The elation I had felt upon finding the answer to my problem seemed to wither as I continued with the foul work, digging through the viscera with the blade and pulling it away with my bare hands, until finally I reached its heart. After draining more blood and unintentionally slathering myself in it, I slowly severed each of the connected veins by sawing through them until finally, it came free. The cold glistening fruit of my salvation parted from its stubborn branches at last.

“here! Here’s your goddamn heart, you goddamn pot spawn.”

I tossed it into the cauldron, hitting the foul water with a splash.

The hand ‘stared’ at me from a moment.

“Well?” I demanded.

“It's a bit stale but it will suffice, as you wish, so will it be done.”

“Oh Thank god!”

Aha! I did it! I can’t believe I actually did!

I lay back on the grass, this time in relief. I feel like I’ve just woken up from a nightmare, the disturbing deformations that had haunted me have returned to their natural form.

Holy shite…

What were the chances of there being a body right there?!

That’s gotta be some insane odds… Like on the level of divine intervention.

I suppose two people still died technically because of me… but no ones gonna miss them anyway- or I won't at least.

Ellie and I will probably never be friends again but- I’m fine with that. She didn’t deserve to die…

It's insane to think that even after all that happened no one will ever know about any of it, what I went through, what I did, no one will ever-

There was a sound behind me.

I raised my head only to freeze mid motion.

“put your hands in the air. stand up and turn around slowly.”
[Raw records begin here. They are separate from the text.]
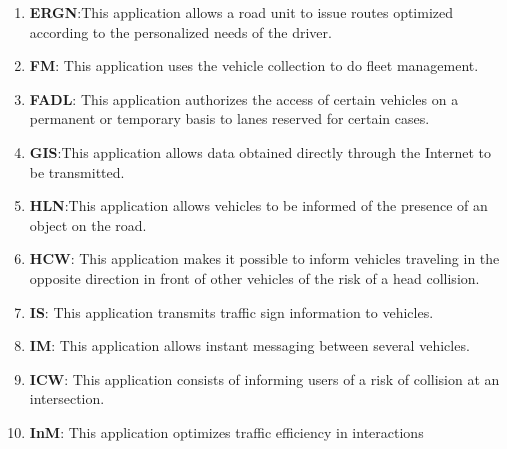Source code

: \begin{enumerate}
\item \textbf{\acrfull{ERGN}}:This application allows a road unit to issue routes optimized according to the personalized needs of the driver. \cite{etsi_etsi_tr_102_638_intelligent_2009}
\item \textbf{\acrfull{FM}}: This application uses the vehicle collection to do fleet management. \cite{etsi_etsi_tr_102_638_intelligent_2009}
\item \textbf{\acrfull{FADL}}: This application authorizes the access of certain vehicles on a permanent or temporary basis to lanes reserved for certain cases. \cite{etsi_etsi_tr_102_638_intelligent_2009,brown_review_2019, hobert_enhancements_2015}
\item \textbf{\acrfull{GIS}}:This application allows data obtained directly through the Internet to be transmitted. \cite{karagiannis_vehicular_2011}
\item \textbf{\acrfull{HLN}}:This application allows vehicles to be informed of the presence of an object on the road. \cite{etsi_etsi_tr_102_638_intelligent_2009,papadimitratos_vehicular_2009,j_vehicle--vehicle_2014}
\item \textbf{\acrfull{HCW}}: This application makes it possible to inform vehicles traveling in the opposite direction in front of other vehicles of the risk of a head collision. \cite{karagiannis_vehicular_2011,chang_intelligent_2010,xiang_research_2014,noauthor_intelligent_nodate,ye_v2v_2008}
\item \textbf{\acrfull{IS}}: This application transmits traffic sign information to vehicles. \cite{etsi_etsi_tr_102_638_intelligent_2009}
\item \textbf{\acrfull{IM}}: This application allows instant messaging between several vehicles. \cite{etsi_etsi_tr_102_638_intelligent_2009}
\item \textbf{\acrfull{ICW}}: This application consists of informing users of a risk of collision at an intersection.\cite{etsi_etsi_tr_102_638_intelligent_2009,papadimitratos_vehicular_2009,j_vehicle--vehicle_2014,al-sultan_comprehensive_2014,karagiannis_vehicular_2011,araniti_lte_2013,gupta_medium_2015,abid_pedestrian_2013}
\item \textbf{\acrfull{InM}}: This application optimizes traffic efficiency in interactions \cite{etsi_etsi_tr_102_638_intelligent_2009,papadimitratos_vehicular_2009, hobert_enhancements_2015}

\end{enumerate}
The kestrel scout I had seen earlier was standing only a few meters away, and pointing a gun directly at me.

A million thoughts were flying through my head but strangely enough the most prevalent was that since I was a child this was the first person besides my parents to ever see me naked.

“I-I”

“MOVE!”

As I rose I saw his eyes look me up and down, his expression of confusion and concern shifting into one of disgust and horror.

My arms instinctively bent to cover myself.

“IN THE AIR! NOW!”

“but-!”

“DO IT!”

“-G-give me a towel or something first Jesus!”

He still looked stunned as if unable to understand what he was seeing.

He raised something else in his other hand and fired a screeching yellow flare into the sky. A few moments later I heard the wail of sirens closing in.

I sort of phased out as it all occurred, like I was watching it all happen to someone else, like watching a tragic comedy play out in front of me, no more than inconsequential actors performing their preordained roles.

It didn’t seem possible that this could happen to me of all people.

They tossed me a large raggedy blanket before cuffing my hands and shoving me in the back of a van.

I had pretty much accepted that my life was over barely an hour ago, before believing I was saved after all only to be cast into hopelessness once again scarcely minutes later.

Would I be sent to juvenile prison? Or regular prison? Would they keep me locked up in their own private dungeon for my meddling with forbidden forces? How much did they actually know?

They brought me underneath kestrel headquarters and threw me into a windowless concrete room. Its saving grace being the few basic necessities it held such as bed, bathroom implements as well as a table with two chairs facing each other.

There also looked to be a clean set of clothes folded on the bed but on closer inspection I saw these were something like a gray prison jumpsuit. undignified though it was, I had nothing else to wear.

Here in this dull pit I was finally stationary and barred from all other actions besides thought. It was in this prison that my mind found itself trapped in a state of flux, a sensation like having just woken up from a nightmare, only to find yourself in a reality so much worse. My mind; so unwilling to accept the truth that it incessantly dreamed up more pleasant, more acceptable delusions, every now and then returning to reality to drown in a chaotic cocktail of panic, anger and despair.